The merchants argue that, even after the IPOs, the banks continue to control rules and interchange rates in a way that restrains competition or at least threatens anticompetitive effects.
“Far from disavowing the goals of their conspiracy, bank defendants merely set up new entities to continue to administer those conspiracies and ensure that they continued to profit from their activities,” the merchants wrote.
The merchants are also seeking to have the IPOs unwound, contending they lessen competition. Gleeson previously dismissed that argument, though he allowed the merchants to re-file it.
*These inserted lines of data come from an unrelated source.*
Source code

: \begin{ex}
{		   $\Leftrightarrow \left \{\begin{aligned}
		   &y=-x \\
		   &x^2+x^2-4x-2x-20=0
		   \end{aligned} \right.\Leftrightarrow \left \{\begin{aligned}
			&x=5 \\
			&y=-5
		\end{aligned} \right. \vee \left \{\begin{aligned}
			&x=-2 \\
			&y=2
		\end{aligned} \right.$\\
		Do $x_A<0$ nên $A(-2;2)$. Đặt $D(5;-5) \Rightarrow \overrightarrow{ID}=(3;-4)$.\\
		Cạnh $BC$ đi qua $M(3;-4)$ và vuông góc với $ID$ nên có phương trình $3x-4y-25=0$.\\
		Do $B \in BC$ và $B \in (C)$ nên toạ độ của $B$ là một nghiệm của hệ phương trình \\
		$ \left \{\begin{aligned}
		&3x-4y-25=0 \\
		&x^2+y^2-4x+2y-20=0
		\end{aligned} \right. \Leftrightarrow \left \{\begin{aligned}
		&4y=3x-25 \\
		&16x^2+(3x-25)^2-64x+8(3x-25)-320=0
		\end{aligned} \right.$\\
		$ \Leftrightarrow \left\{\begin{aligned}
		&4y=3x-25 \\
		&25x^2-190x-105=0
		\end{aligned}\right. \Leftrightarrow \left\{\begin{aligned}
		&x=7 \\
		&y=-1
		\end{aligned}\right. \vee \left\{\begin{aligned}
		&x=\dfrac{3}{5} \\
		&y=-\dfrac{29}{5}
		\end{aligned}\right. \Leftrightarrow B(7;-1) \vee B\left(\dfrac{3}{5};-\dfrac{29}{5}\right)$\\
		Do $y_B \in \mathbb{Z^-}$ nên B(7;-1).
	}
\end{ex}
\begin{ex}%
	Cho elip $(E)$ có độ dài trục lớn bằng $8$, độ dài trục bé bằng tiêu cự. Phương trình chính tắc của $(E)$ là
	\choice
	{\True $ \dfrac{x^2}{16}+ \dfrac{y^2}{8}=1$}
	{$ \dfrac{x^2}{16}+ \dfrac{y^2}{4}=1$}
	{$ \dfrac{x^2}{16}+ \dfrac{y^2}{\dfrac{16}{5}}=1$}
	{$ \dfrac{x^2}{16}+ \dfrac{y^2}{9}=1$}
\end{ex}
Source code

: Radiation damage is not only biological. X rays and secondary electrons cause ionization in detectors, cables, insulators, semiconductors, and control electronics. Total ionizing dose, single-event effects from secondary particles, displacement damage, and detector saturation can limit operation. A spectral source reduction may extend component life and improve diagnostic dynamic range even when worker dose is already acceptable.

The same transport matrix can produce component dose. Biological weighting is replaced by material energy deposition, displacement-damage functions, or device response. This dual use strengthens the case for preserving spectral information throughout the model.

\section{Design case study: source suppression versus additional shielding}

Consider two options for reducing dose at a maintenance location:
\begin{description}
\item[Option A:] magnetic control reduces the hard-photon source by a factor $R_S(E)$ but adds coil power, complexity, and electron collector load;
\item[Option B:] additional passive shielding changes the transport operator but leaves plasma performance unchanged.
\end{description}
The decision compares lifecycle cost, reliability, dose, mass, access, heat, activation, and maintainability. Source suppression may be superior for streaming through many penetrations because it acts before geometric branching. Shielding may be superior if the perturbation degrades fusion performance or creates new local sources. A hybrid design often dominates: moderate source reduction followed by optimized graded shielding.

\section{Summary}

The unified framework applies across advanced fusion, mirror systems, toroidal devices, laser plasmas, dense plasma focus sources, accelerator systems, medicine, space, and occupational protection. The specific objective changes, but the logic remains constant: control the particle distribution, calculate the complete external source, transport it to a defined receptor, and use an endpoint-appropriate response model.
Merchants accuse MasterCard of committing a “fraudulent conveyance” when, in its IPO, it eliminated the ability to assess the banks for litigation costs and got nothing in return for it. The merchants say that move hurts their ability to recover any judgment in the case.
In February, Visa, MasterCard and the banks reached an agreement about how they would divvy up a global judgment or settlement involving all the defendants, according to regulatory filings. Visa would pay two-thirds and MasterCard one-third. MasterCard’s agreements with its banks limit its portion to 36 percent of that, with banks picking up the rest.
The case is In Re Payment Card Interchange Fee and Merchant Discount Antitrust Litigation, 05-md-1720, U.S. District Court, Eastern District of New York (Brooklyn).